▼ みぞの鏡5
ソフィアは「でも」や「だって」と言うばかりで、ごにょごにょと誰にも聞き取れないような音量で何か言おうとしてはやめるを繰り返している。
「ソフィアは愛してくれる親を四人もいるなんて幸せじゃないか。区別なんてするなよ」
フレッドの言葉に共感したのか、それとも思いのほか優しい声音だったからか。ソフィアはフレッドの話を聞いて、堰を切ったように涙を流した。ソフィアにも何故こんなに涙があふれてくるのか、正確な理由は分かりそうもなかった。
「最初は、血が繋がっていないことが嫌だったの。バレたらいけないって言われたことも、怖かった」
ソフィアがしゃくりあげながら紡ぐ言葉を、フレッドは静かに頷いて先を促した。
「本当の子供ができたら邪魔になるんじゃないかと思うと怖かった。ママとパパが本当の親だったらいいのにって。アスター家の実の子供として生まれれば、そもそも両親が殺されなければ、こんなに悩むことはなかったのにってずっと思ってたわ」
止まらない涙を指で拭ったフレッドは、きりがないなと更に溢れ出る涙を見て少し笑った。ソフィアは笑うフレッドに釣られて微笑む。顔は涙でぐしゃぐしゃだ。
「俺が知ってるクレアおばさんとドウェインおじさんは、そんなことする様には見えないぜ。それとも、ソフィアから見た二人は違うのか?」
「ううん、私を邪魔になんて思わないわ。でも……鏡の中は、たらればが詰まった理想の世界だったの。毎日通う事をやめられなくて、気が付いたらずっと鏡のことばかり考えていて――」
尚も言い募ろうとするソフィアに、フレッドは抱きしめる力を一層強めた。
「頭で分かってても、不安になることは仕方ないさ。それに、望み通りの世界が広がってれば、そりゃ夢中にもなるよな」
まるで赤子をあやすように背中をポンポンと叩くフレッドに、ソフィアはしがみついた。否定せず、受け止めてくれる事がソフィアにとって有り難かった。

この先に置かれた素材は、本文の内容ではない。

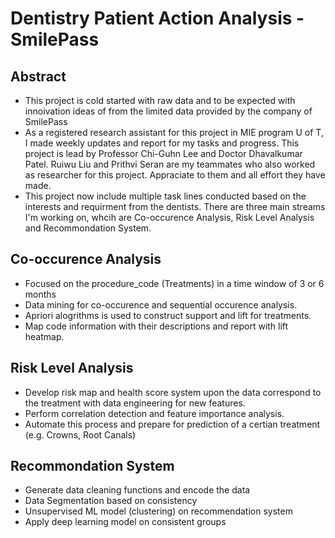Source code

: # Dentistry Patient Action Analysis - SmilePass

## Abstract
- This project is cold started with raw data and to be expected with innoivation ideas of from the limited data provided by the company of SmilePass
- As a registered research assistant for this project in MIE program U of T, I made weekly updates and report for my tasks and progress. This project is lead by Professor Chi-Guhn Lee and Doctor Dhavalkumar Patel. Ruiwu Liu and Prithvi Seran are my teammates who also worked as researcher for this project. Appraciate to them and all effort they have made.
- This project now include multiple task lines conducted based on the interests and requirment from the dentists. There are three main streams I'm working on, whcih are Co-occurence Analysis, Risk Level Analysis and Recommondation System.

## Co-occurence Analysis
- Focused on the procedure_code (Treatments) in a time window of 3 or 6 months
- Data mining for co-occurence and sequential occurence analysis.
- Apriori alogrithms is used to construct support and lift for treatments.
- Map code information with their descriptions and report with lift heatmap.

## Risk Level Analysis
- Develop risk map and health score system upon the data correspond to the treatment with data engineering for new features. 
- Perform correlation detection and feature importance analysis. 
- Automate this process and prepare for prediction of a certian treatment (e.g. Crowns, Root Canals)

## Recommondation System
- Generate data cleaning functions and encode the data
- Data Segmentation based on consistency
- Unsupervised ML model (clustering) on recommendation system
- Apply deep learning model on consistent groups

「でもさ、周りをもっと見てくれよ。クレアおばさんたちはお前のことを愛してる。それだけじゃない。俺たちも、ハッフルパフの連中も、皆ソフィアが大好きなんだ。シャフィクなんて心配して、俺らに気にかけてやってくれって頼んできたんだぞ」
フレッドは「一方通行じゃ寂しいだろ」と付け足して、いたずらした時の様な笑みを浮かべる。ソフィアもフレッドに釣られて笑い、「そうよね」と少し反省した様子で静かに呟いた。
「とりあえず、鏡を見に来るのはやめようぜ」
「がんばるわ」
ソフィアの声が奇妙にワントーン上がった。
「怪しいな」
「だって、すぐにはやめられないかも」
「じゃあ放課後は毎日俺たちの悪戯に付き合ってくれよ。鏡なんて考える暇無くなるぞ」
フレッドは立ち上がり、ソフィアに手を差し出した。ソフィアを引っ張り起こすと、ジョージがやって来てソフィアの杖を返す。

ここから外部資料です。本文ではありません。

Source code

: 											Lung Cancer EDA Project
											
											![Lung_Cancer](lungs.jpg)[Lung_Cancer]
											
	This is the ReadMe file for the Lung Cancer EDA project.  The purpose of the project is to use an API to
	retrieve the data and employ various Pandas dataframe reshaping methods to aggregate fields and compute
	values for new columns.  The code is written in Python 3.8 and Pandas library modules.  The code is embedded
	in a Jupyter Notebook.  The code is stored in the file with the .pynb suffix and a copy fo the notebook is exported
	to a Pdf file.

「よし、話は決まりだな。早速、スネイプの部屋にクソ爆弾を仕掛ける作戦を練ろうぜ」
忙しくなるぞと笑うジョージに、「そいつは名案だ!」とフレッドは食いついた。在庫がどれだけあったか話し始める双子に置いてかれ、ソフィアは足を止めた。立ち止まったソフィアを双子が振り返る。

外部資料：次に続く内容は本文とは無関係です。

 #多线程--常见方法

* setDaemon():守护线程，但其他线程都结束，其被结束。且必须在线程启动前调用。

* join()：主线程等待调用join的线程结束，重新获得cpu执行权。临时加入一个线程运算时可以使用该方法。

「私! 仕掛けるなら、スネイプの授業が終わった後に質問して足止めするわ!」
「さすが俺らの幼馴染だ!」
フレッドとジョージの声が重なる。笑いながらソフィアたちは教室を出た。鏡を見て感じた幸せと比べられないほど、温かな感情がソフィアを包んだ。ぽかぽかとした心地よさが、指先に至るまで身体中に行き渡るような気がした。まるで、真冬に暖炉の前でエッグノックを飲んだ時のような温かさだった。